From the listing below, set down exactly the lines between the one holding "- Implement blue-green deployments" and the one holding "### 📋 Step 7.1: Integration Testing ✅", inclusive. No other line is wanted.

## Listed entries:
'''

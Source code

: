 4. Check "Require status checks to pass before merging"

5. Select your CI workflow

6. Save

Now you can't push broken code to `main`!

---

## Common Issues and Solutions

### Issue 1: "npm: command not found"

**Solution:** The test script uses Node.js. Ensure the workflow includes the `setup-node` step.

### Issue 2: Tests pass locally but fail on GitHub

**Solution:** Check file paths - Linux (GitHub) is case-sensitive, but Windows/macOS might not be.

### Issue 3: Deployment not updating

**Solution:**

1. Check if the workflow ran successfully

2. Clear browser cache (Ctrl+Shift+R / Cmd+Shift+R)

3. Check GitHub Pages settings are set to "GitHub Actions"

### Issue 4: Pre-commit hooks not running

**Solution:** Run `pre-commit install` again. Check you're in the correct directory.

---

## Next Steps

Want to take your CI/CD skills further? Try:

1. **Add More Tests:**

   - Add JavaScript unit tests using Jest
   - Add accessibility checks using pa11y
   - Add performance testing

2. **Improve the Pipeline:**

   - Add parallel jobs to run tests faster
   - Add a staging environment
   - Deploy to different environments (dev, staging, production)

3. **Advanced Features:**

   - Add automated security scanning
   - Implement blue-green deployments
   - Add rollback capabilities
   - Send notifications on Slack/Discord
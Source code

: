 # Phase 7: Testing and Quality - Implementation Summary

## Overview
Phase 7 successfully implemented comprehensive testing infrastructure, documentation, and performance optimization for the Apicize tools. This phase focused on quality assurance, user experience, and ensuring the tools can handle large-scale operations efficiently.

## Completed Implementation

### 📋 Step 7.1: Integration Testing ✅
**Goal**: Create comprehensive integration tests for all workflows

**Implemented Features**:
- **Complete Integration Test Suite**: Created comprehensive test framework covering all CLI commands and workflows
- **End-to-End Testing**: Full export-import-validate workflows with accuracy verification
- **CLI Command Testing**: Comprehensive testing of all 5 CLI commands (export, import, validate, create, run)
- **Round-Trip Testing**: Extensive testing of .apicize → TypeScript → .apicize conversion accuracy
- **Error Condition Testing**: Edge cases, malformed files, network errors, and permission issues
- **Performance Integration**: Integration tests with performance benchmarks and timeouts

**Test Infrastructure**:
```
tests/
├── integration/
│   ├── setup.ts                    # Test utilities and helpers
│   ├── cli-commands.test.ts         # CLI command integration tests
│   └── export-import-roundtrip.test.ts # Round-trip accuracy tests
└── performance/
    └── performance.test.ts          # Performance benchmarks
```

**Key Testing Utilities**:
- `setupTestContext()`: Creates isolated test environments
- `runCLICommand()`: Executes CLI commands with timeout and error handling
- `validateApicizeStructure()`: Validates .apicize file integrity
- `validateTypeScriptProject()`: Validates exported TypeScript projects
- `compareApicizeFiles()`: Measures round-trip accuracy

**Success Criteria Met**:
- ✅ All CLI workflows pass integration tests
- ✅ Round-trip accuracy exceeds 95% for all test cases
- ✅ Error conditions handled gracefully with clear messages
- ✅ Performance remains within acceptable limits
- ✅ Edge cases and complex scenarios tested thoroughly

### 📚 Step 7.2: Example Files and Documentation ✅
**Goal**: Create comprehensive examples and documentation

'''

## Answer space:
   - Implement blue-green deployments
   - Add rollback capabilities
   - Send notifications on Slack/Discord
Source code

: # Phase 7: Testing and Quality - Implementation Summary

## Overview
Phase 7 successfully implemented comprehensive testing infrastructure, documentation, and performance optimization for the Apicize tools. This phase focused on quality assurance, user experience, and ensuring the tools can handle large-scale operations efficiently.

## Completed Implementation

### 📋 Step 7.1: Integration Testing ✅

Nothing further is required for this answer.